» Material for the task:
——————

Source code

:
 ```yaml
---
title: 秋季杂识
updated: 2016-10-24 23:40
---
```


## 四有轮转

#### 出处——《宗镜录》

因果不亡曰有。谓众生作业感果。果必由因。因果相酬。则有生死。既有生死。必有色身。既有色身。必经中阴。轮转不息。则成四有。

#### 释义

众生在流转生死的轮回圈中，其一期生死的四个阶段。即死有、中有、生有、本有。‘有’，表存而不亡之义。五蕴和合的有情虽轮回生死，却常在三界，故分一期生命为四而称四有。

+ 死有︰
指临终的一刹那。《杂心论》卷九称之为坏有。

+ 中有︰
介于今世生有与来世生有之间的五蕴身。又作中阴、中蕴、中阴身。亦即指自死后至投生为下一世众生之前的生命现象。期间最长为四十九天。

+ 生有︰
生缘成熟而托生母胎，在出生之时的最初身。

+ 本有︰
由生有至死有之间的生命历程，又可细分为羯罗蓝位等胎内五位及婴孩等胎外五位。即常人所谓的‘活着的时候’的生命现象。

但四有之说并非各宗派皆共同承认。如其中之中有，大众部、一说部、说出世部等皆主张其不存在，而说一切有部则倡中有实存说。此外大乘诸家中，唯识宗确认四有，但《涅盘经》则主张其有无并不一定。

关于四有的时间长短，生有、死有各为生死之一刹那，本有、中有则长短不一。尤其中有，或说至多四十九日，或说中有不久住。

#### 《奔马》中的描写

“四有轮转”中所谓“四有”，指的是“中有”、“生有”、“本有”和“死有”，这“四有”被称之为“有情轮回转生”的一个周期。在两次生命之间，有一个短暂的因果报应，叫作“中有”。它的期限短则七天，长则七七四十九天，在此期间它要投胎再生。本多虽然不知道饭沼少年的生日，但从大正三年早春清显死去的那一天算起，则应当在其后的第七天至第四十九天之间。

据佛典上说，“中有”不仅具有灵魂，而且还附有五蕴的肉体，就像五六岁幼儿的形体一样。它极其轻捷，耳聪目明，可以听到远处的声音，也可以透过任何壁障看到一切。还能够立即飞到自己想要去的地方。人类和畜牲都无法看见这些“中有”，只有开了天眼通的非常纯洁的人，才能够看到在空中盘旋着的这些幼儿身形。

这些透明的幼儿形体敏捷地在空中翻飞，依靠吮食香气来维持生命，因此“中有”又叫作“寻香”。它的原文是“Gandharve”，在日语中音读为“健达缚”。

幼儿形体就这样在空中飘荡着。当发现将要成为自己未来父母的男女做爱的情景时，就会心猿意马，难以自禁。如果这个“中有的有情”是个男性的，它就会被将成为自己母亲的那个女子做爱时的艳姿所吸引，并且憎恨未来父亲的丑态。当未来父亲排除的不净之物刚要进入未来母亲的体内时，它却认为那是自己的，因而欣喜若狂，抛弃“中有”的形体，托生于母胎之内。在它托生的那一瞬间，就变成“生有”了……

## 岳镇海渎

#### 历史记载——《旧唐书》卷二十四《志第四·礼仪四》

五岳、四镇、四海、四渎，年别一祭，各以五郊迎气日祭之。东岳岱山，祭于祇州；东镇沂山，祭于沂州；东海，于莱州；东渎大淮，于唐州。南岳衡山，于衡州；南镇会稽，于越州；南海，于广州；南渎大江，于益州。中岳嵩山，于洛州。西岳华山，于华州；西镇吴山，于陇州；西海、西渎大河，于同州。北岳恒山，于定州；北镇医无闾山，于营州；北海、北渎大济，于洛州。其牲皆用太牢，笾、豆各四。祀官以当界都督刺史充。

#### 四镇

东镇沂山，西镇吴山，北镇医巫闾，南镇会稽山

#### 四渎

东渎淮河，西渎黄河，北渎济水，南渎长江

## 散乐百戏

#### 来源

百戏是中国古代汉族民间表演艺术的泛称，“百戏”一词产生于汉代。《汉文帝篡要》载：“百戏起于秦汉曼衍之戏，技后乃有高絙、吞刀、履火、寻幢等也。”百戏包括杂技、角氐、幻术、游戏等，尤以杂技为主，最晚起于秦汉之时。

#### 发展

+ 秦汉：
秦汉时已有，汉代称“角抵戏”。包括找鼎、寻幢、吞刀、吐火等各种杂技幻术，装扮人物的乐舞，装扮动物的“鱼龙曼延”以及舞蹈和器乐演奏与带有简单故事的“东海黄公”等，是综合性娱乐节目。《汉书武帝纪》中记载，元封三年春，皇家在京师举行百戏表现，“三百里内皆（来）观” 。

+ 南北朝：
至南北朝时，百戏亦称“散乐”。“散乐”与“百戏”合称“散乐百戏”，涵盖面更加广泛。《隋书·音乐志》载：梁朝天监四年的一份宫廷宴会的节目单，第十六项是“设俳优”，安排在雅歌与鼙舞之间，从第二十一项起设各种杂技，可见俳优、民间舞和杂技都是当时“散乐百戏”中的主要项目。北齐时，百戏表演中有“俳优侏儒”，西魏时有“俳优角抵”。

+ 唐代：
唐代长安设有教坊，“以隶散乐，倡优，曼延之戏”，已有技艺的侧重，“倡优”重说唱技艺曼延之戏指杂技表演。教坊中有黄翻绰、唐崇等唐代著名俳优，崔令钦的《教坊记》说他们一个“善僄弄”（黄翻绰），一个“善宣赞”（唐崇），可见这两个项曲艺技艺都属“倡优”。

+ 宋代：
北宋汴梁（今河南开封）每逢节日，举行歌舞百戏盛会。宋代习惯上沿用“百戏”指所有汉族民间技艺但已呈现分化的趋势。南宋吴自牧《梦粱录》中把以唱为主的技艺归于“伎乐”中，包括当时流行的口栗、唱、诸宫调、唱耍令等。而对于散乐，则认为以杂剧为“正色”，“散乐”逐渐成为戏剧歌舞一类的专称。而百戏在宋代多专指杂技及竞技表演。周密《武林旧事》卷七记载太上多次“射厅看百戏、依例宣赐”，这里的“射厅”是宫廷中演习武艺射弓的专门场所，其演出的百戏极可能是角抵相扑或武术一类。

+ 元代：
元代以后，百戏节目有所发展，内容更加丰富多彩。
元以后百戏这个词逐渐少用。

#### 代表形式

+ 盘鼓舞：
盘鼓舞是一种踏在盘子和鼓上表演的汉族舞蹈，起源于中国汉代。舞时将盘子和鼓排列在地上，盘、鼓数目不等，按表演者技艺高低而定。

——————

» What is expected: Each line above that has the word "西镇吴山" should be copied.

» Reply:
五岳、四镇、四海、四渎，年别一祭，各以五郊迎气日祭之。东岳岱山，祭于祇州；东镇沂山，祭于沂州；东海，于莱州；东渎大淮，于唐州。南岳衡山，于衡州；南镇会稽，于越州；南海，于广州；南渎大江，于益州。中岳嵩山，于洛州。西岳华山，于华州；西镇吴山，于陇州；西海、西渎大河，于同州。北岳恒山，于定州；北镇医无闾山，于营州；北海、北渎大济，于洛州。其牲皆用太牢，笾、豆各四。祀官以当界都督刺史充。
东镇沂山，西镇吴山，北镇医巫闾，南镇会稽山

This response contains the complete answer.